The normalized ultimate capacities for each criterion presented in Fig. 4.3 are useful in assessing the suitability of various interpretation methods for interpreting the ultimate capacity of LDOEPs in practice. The number on top of each column in the bar chart represents the number of load tests employed to compute the average, and the spread of the data is expressed with an error line representing the standard deviation of the \(Q_m/Q_{avg}\). The statistics of \(Q_m/Q_{avg}\) are also presented in Table 4.2 for each method under investigation, along with the percentage of tests where \(Q_m\) was less than \(Q_u\). On average, none of the methods produced ultimate capacity that is above or below the average of all criteria by more than 5%. This may have occurred because all criteria were used in the average and therefore large differences cannot be expected, hence the normalization by the average technique used in this study. It was observed that the ultimate capacities resulting from Modified Davisson, Briaud, the 10% diameter, the NYCBC, and Fuller-Hoy criteria are above the average of all criteria, while the ultimate capacities from the 5% Diameter, Chin-Kondner, DeBeer, and Butler-Hoy criteria are below the average of all criteria. It was also noticed that Fuller-Hoy and Butler-Hoy methods exhibited the smallest standard deviation of \(Q_m/Q_{avg}\) in the group, but this may have been influenced by the small percentage of cases (22%) were these methods could be applied.
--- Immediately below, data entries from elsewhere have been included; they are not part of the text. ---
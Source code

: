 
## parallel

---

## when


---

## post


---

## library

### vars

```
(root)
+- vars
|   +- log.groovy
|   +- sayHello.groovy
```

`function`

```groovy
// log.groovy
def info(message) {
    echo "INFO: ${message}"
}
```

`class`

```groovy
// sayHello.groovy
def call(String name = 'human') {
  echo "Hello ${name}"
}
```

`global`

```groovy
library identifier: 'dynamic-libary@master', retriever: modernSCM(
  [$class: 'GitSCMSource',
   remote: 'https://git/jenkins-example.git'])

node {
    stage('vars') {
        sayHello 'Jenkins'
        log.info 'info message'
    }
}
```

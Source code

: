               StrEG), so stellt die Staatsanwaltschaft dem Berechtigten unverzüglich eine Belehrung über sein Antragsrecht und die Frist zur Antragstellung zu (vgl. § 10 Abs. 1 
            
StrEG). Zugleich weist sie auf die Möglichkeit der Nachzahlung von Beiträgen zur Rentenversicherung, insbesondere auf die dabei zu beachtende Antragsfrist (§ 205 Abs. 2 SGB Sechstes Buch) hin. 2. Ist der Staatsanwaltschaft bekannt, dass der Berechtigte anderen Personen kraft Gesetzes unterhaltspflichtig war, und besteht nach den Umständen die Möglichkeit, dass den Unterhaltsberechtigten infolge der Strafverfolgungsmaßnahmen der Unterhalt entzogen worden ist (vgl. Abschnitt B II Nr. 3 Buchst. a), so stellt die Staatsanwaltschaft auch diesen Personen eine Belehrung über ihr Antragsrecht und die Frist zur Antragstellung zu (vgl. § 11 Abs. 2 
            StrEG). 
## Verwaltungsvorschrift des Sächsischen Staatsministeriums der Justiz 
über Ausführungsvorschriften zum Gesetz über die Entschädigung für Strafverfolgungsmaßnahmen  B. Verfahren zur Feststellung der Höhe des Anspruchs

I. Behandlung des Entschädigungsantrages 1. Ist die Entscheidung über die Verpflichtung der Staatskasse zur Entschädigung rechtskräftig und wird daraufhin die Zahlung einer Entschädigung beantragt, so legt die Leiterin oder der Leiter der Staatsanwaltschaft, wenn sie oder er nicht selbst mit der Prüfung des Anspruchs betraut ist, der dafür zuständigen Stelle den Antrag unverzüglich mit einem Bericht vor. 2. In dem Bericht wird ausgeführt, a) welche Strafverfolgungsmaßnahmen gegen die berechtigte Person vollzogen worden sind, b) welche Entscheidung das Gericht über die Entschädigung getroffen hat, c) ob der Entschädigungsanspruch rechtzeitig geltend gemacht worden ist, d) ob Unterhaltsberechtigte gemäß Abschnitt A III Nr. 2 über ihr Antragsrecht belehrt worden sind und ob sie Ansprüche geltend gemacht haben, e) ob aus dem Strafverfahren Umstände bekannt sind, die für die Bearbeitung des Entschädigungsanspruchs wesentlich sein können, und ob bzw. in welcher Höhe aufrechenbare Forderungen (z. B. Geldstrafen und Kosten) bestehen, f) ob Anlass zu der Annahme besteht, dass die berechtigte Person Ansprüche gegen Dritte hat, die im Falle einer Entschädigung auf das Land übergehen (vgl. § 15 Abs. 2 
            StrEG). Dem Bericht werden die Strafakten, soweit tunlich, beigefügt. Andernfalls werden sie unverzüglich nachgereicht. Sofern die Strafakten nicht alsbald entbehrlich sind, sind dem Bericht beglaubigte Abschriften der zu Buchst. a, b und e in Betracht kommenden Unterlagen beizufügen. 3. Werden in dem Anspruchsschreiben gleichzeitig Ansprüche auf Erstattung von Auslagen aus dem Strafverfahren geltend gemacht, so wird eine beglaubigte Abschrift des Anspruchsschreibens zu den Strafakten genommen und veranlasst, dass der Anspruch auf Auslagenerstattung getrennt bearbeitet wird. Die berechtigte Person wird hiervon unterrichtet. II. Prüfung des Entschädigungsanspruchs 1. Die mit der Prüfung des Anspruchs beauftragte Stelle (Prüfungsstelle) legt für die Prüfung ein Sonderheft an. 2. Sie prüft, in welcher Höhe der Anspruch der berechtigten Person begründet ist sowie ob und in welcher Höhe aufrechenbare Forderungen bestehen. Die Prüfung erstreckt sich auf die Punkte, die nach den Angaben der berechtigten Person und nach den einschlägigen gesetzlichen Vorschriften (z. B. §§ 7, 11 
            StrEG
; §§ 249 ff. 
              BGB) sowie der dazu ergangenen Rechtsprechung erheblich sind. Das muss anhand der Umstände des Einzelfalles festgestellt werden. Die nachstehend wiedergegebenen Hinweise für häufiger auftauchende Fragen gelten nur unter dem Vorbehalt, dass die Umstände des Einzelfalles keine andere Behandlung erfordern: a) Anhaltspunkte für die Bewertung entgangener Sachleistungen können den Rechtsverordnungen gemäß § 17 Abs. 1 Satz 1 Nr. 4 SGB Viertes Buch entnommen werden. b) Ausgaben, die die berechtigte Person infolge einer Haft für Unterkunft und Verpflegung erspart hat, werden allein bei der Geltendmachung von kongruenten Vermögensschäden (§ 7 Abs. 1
Table 4.2 Performance statistics of various ultimate capacity interpretation methods normalized by the average of all methods¶
Method	% \(Q_m > Q_{avg}\)	\(Q_m > Q_{avg}\)	Standard Deviation of \(Q_m > Q_{avg}\)
Standard Davisson	72.68	1.014	0.074
Modified Davisson	56.76	1.062	0.073
Briaud	24.32	1.045	0.105
5% Diameter	60.81	1.009	0.092
10% Diameter	35.14	1.034	0.076
NYCBC	72.97	1.022	0.067
Hansen 90%	22.97	1.004	0.047
Chin-Kondner	12.16	0.984	0.087
DeBeer	87.84	0.958	0.102
Maximum Curvature	94.59	0.985	0.083
Fuller-Hoy	21.62	1.017	0.028
Butler-Hoy	21.62	0.986	0.017

4.5. Usability While Performing the Test¶

The process of applying an interpretation criterion typically happens after finishing the test and collecting the necessary data. Offset and settlement type methods can be applied during the test, to determine when the test should be stopped. However, a few of these criteria can be applied during the testing phase to identify testing anomalies. For example, the Chin-Kondner and Decourt criteria can be used to check the uniformity of the pile response to the test, or more commonly to “eyeball” the failure load of the pile. Chin-Kondner can be used to check the consistency of the pile response to the test and detecting any anomaly in the pile behavior, while Decourt may be used to “eyeball” the failure load once a straight-line plot starts to develop in the load-settlement curve.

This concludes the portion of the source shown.